Quereis saber a história abreviada de quase toda nossa miséria? Ei-la. Existia um homem natural: introduziu-se dentro desse homem um homem artificial; e surgiu na caverna uma guerra civil que dura toda a vida. Ora o homem natural é mais forte; ora é derrubado pelo homem moral e artificial; e, em um e outro caso, o triste monstro é dilacerado, atazanado, atormentado, estendido sobre a roda; sem cessar gemente, sem cessar infeliz, seja porque um falso entusiasmo de glória o arrebata e embriaga, ou porque uma falsa ignomínia o curva e abate. Entretanto, há circunstâncias extremas que reconduzem o homem à sua primitiva simplicidade. — A miséria e a moléstia, dois grandes exorcistas. Vós os nomeastes. Com efeito, no que se convertem então todas essas virtudes convencionais? Na miséria, o homem não tem remorsos; e na doença a mulher não tem pudor.

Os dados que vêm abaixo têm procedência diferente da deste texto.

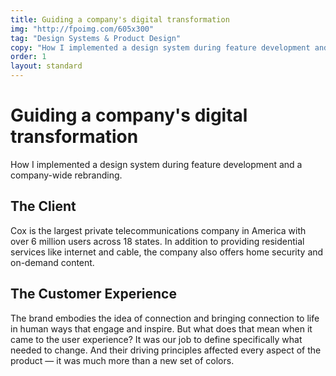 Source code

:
 ```yaml
---
title: Guiding a company's digital transformation
img: "http://fpoimg.com/605x300"
tag: "Design Systems & Product Design"
copy: "How I implemented a design system during feature development and a company-wide rebranding."
order: 1
layout: standard
---
```


<div class="case-study">

  <div class="skinny">
    <h1>Guiding a company's digital transformation</h1>
    <p>How I implemented a design system during feature development and a company-wide rebranding.</p>
  </div>

  <div class="skinny">
    <h2>The Client</h2>
    <p>Cox is the largest private telecommunications company in America with over 6 million users across 18 states. In addition to providing residential services like internet and cable, the company also offers home security and on-demand content.</p>
  </div>

  <div class="skinny">
    <h2>The Customer Experience</h2>
    <p>The brand embodies the idea of connection and bringing connection to life in human ways that engage and inspire. But what does that mean when it came to the user experience? It was our job to define specifically what needed to change. And their driving principles affected every aspect of the product — it was much more than a new set of colors.</p>
  </div>

</div>
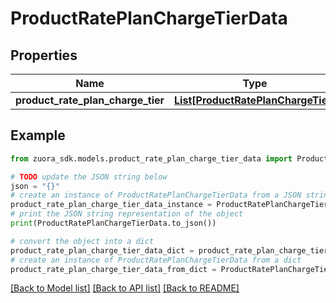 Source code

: # ProductRatePlanChargeTierData


## Properties

Name | Type | Description | Notes
------------ | ------------- | ------------- | -------------
**product_rate_plan_charge_tier** | [**List[ProductRatePlanChargeTier]**](ProductRatePlanChargeTier.md) |  | [optional] 

## Example

```python
from zuora_sdk.models.product_rate_plan_charge_tier_data import ProductRatePlanChargeTierData

# TODO update the JSON string below
json = "{}"
# create an instance of ProductRatePlanChargeTierData from a JSON string
product_rate_plan_charge_tier_data_instance = ProductRatePlanChargeTierData.from_json(json)
# print the JSON string representation of the object
print(ProductRatePlanChargeTierData.to_json())

# convert the object into a dict
product_rate_plan_charge_tier_data_dict = product_rate_plan_charge_tier_data_instance.to_dict()
# create an instance of ProductRatePlanChargeTierData from a dict
product_rate_plan_charge_tier_data_from_dict = ProductRatePlanChargeTierData.from_dict(product_rate_plan_charge_tier_data_dict)
```
[[Back to Model list]](../README.md#documentation-for-models) [[Back to API list]](../README.md#documentation-for-api-endpoints) [[Back to README]](../README.md)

Mas essas coisas têm até solução, e a solução se oferece com a evidência dos fatos. A convenção gera o mal, e o mal cura o homem. E a evidência do fato, na continuação do diálogo, diz: “Assim preferiríeis o estado de natureza bruta e selvagem? — Por minha fé, não ousaria declará-lo; mas sei que se viu muitas vezes o homem da cidade despir-se e reentrar na floresta, e que nunca se viu o homem da floresta vestir-se e estabelecer-se na cidade” .[6] O sistema tende a mecanizar o homem e a fazer com que ele perca a sua espontaneidade. A simples presença do bom selvagem acaba representando uma espécie de ruptura do homem civilizado em relação a si mesmo, é como se uma parte sua se tivesse extraviado. Um passo mais, e nosso selvagem deixa-se moldar por um processo de idealização, ele se cristaliza como mito. Aquilo que se perdeu passa a sintetizar uma forma superior de vida. De certo modo, o bom selvagem incorpora certa modalidade de universal concreto, mas não à maneira do herói clássico, e muito menos confunde-se ele com o santo. Evidentemente, nos começos, a visão nem sempre é de todo clara e pode oferecer certa ambi­guidade; assim, como foi dito, com Thomas Morus, por exemplo. Em verdade, porém, logo esse selvagem mostraria o seu autêntico rosto: ele se inventa na dessacralização radical. Talvez se possa até avançar que o bom selvagem seja a expressão inaugural da crise da figura do santo e dos valores tributáveis à santidade.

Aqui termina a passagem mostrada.